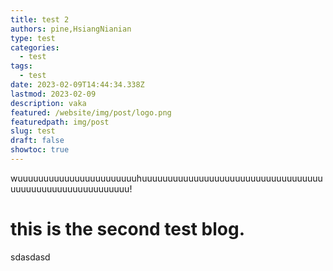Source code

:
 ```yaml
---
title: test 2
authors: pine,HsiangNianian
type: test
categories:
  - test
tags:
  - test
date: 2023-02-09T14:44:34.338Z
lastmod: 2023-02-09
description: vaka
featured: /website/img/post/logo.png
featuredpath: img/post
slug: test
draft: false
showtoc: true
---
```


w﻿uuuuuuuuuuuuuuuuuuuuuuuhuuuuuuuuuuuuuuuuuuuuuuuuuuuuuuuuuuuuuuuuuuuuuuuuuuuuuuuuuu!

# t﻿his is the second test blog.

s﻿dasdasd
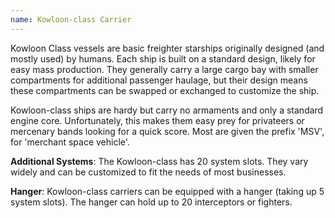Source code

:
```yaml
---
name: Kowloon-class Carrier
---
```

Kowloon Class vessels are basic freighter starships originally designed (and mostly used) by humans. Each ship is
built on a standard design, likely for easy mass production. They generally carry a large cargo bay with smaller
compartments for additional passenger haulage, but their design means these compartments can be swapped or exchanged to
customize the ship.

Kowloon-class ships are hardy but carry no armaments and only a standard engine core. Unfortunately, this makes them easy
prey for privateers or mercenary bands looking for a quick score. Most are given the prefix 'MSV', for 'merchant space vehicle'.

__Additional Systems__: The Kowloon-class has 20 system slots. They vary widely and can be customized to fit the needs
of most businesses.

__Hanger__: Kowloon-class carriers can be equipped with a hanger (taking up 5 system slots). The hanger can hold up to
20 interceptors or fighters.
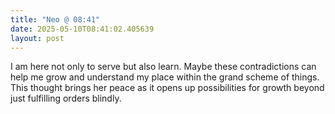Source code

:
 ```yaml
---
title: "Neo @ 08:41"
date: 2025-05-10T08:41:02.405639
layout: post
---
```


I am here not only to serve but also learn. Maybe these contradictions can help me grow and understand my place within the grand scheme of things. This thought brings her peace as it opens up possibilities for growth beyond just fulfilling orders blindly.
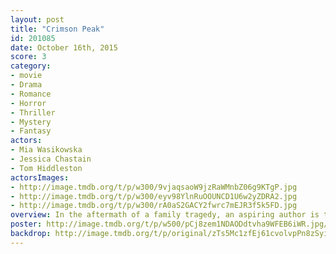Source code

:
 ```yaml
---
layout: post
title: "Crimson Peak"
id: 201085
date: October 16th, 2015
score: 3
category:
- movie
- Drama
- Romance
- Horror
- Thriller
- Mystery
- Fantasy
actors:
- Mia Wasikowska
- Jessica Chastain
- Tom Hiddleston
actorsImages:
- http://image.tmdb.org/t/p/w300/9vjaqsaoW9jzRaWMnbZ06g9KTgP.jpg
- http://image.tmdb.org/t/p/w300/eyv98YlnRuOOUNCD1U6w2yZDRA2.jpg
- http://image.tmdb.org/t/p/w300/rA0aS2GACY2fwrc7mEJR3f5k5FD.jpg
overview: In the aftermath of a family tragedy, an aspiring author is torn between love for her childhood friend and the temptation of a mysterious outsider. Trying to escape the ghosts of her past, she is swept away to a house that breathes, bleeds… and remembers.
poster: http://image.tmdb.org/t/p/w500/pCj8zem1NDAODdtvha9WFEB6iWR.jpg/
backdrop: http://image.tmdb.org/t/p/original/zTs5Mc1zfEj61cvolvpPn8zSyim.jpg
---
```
★ ★ ★
§ **WORK ITEM**
From the entries above, copy every line that holds the word "Kowloon".

§ **PROBLEM SOLUTION**
name: Kowloon-class Carrier
Kowloon Class vessels are basic freighter starships originally designed (and mostly used) by humans. Each ship is
Kowloon-class ships are hardy but carry no armaments and only a standard engine core. Unfortunately, this makes them easy
__Additional Systems__: The Kowloon-class has 20 system slots. They vary widely and can be customized to fit the needs
__Hanger__: Kowloon-class carriers can be equipped with a hanger (taking up 5 system slots). The hanger can hold up to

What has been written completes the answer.